Editing deals with what you have, essentially, and what you have is always all over the place. The performances in WOMAN'S PICTURE are the best I've ever gotten. One of the actors, the most experienced in the cast, performed each take with precisely the same gestures as the last, and just as much authenticity, meaning that now, editing, I can cut to him at any point I like. His hand will always be consistent. His head will always be turned the right way. It always matches. But the light changes, the sound is different, the tone fluctuates in various infinitesimal ways. A word is forgotten. A boom plays peek-a-boo. There are abundantly more subtle issues. The emotional tenor or feel of one shot is just irreconcilable with its counterparts.

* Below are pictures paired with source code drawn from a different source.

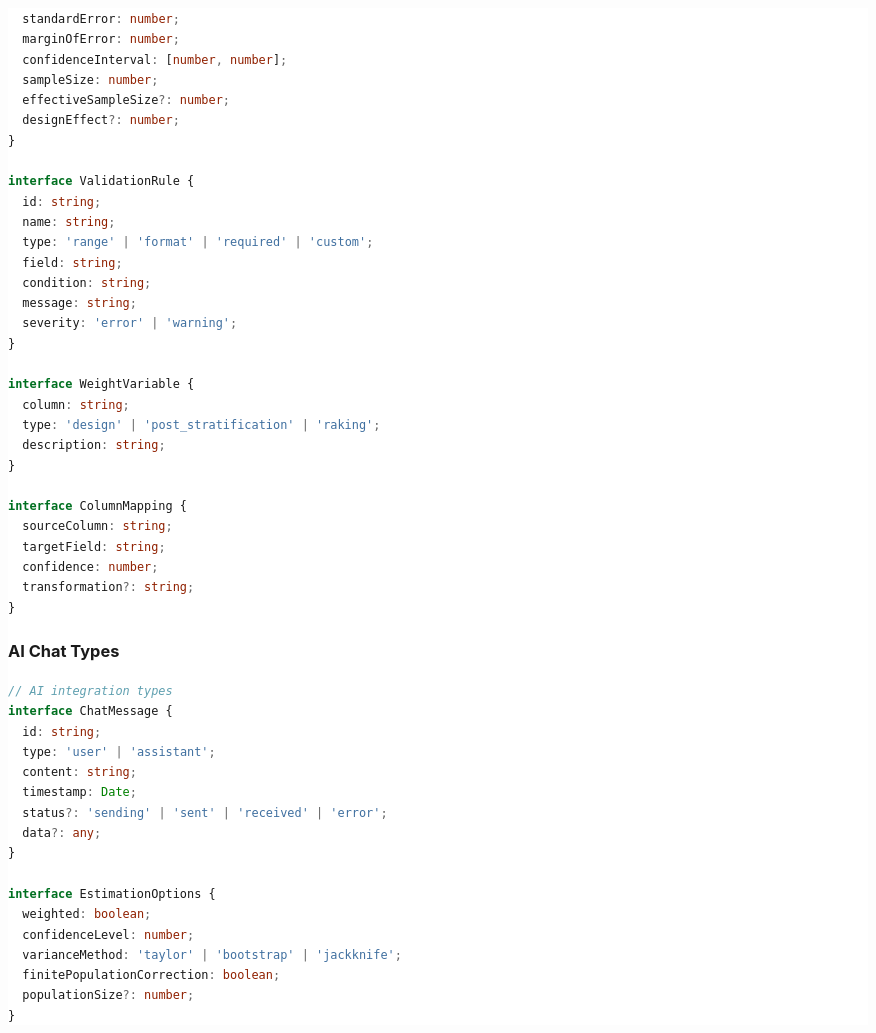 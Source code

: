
 ```typescript
  standardError: number;
  marginOfError: number;
  confidenceInterval: [number, number];
  sampleSize: number;
  effectiveSampleSize?: number;
  designEffect?: number;
}

interface ValidationRule {
  id: string;
  name: string;
  type: 'range' | 'format' | 'required' | 'custom';
  field: string;
  condition: string;
  message: string;
  severity: 'error' | 'warning';
}

interface WeightVariable {
  column: string;
  type: 'design' | 'post_stratification' | 'raking';
  description: string;
}

interface ColumnMapping {
  sourceColumn: string;
  targetField: string;
  confidence: number;
  transformation?: string;
}
```

### **AI Chat Types**
```typescript
// AI integration types
interface ChatMessage {
  id: string;
  type: 'user' | 'assistant';
  content: string;
  timestamp: Date;
  status?: 'sending' | 'sent' | 'received' | 'error';
  data?: any;
}

interface EstimationOptions {
  weighted: boolean;
  confidenceLevel: number;
  varianceMethod: 'taylor' | 'bootstrap' | 'jackknife';
  finitePopulationCorrection: boolean;
  populationSize?: number;
}
```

What fascinates me about the interviews in First Cut is how often they confirm my experience. These are much more talented editors than I am, much more skilled. They work with fantastic directors. Anyway, they work with experienced directors, with big budgets, professional cast and crew. The obstacles that face me during the edit are the same they meet doing this year after year, and they use the same tricks, extending shots, changing the order of a story or a scene, abbreviating, eliding, amplifying, collapsing, faking out with the use of sound design. It dawns on me, reading these interviews now, that the challenges of editing are pretty universal. Even a movie with everything going for it can be doomed by an unsuccessful edit. Even a pretty mediocre one can be made more persuasive.

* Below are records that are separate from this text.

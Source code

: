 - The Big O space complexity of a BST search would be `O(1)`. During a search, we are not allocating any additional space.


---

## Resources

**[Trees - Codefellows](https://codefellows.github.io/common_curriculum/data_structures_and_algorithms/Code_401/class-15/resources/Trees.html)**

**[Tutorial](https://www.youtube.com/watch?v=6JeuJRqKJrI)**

I feel totally energized by editing. Film editing is like nothing else I've done. Writers I know like to start telling me, the second I bring it up, that they know exactly what I'm talking about. Editing a film is the same as what they do. I'm a writer and I can tell you that's absolute bullshit. They'd be embarrassed to say it after putting a movie together. They'd find the process of storytelling on film about a million times more mercurial than the process of storytelling through the written word. I keep hoping I can explain the differences, because they seem important to me. That's hopeless, for the time being. Editing film and words are the same the way jogging and swimming are. They're all exercises. Writing is more like jogging, I would say.

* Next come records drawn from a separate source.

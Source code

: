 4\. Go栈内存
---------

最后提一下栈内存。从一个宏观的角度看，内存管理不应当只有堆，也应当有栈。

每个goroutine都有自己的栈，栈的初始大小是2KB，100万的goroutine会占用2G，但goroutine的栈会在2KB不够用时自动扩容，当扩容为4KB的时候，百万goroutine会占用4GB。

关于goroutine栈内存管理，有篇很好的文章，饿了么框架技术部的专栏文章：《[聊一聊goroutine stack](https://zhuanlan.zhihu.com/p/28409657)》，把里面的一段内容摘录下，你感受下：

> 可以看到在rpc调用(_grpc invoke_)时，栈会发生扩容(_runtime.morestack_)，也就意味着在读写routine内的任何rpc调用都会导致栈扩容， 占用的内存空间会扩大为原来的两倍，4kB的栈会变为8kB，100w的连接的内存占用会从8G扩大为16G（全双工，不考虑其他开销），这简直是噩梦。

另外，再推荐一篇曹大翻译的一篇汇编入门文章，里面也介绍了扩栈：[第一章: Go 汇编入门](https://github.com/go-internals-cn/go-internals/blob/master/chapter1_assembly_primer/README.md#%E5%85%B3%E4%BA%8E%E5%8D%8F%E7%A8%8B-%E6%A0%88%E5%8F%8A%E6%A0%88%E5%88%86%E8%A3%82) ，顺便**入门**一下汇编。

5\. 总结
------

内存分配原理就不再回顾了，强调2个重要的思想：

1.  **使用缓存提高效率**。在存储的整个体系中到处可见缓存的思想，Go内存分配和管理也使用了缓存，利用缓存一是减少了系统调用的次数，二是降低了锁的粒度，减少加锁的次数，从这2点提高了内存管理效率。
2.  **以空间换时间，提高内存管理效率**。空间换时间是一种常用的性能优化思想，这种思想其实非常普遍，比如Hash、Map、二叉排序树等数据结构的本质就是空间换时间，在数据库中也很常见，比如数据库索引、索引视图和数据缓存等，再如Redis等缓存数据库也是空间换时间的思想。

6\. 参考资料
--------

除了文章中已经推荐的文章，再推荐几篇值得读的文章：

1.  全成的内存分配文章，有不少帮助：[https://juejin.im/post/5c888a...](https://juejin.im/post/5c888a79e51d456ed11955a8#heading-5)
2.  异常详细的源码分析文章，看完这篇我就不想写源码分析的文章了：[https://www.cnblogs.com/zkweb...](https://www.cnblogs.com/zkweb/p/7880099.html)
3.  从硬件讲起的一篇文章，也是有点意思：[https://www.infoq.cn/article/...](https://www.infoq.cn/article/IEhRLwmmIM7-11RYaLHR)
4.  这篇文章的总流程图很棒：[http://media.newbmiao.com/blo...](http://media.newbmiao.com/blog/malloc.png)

I've made a lot of headway in the past week. The movie has gotten to a place, even this early, where it feels full. You can do this thing editing. Again, I don't know how to describe it. You abridge with sound or with image or even with a movement in a way which suddenly pops the material out. It's like those thin pieces of foam that explode into sponges when you submerge them under water. You're feeling around until you get there, so you don't always know exactly what made the difference. It's a house of cards, editing. When it isn't working, you're looking at a series of schematics. When it starts coming together, you're almost scared to touch it, afraid you'll knock it down. Whatever it is that makes the difference, what was inert becomes dimensional, it fattens up. You feel you're watching this thing that extends in all directions beyond the frame you're viewing. Already, WOMAN'S PICTURE has that quality in places, so I keep stacking, very carefully. I find it difficult to imagine how these editors worked without computers. I can save my house of cards in a folder. I can copy it, and to the copy I can add or remove a card here and there. When the thing collapses, I can go back to the original. I click a button and it's there, cross fingers.

Fine Cuts is handy but nowhere near as indispensable as First Cut. It interviews European film editors, arguing that there is a definitive difference between American and European film editing. I guess I agree. But the differences are all up and down the board, so everything different from conception. The interviews aren't really interviews either. They're transcribed without the questions the subject was asked. Like a European film, it can be pretty slow going.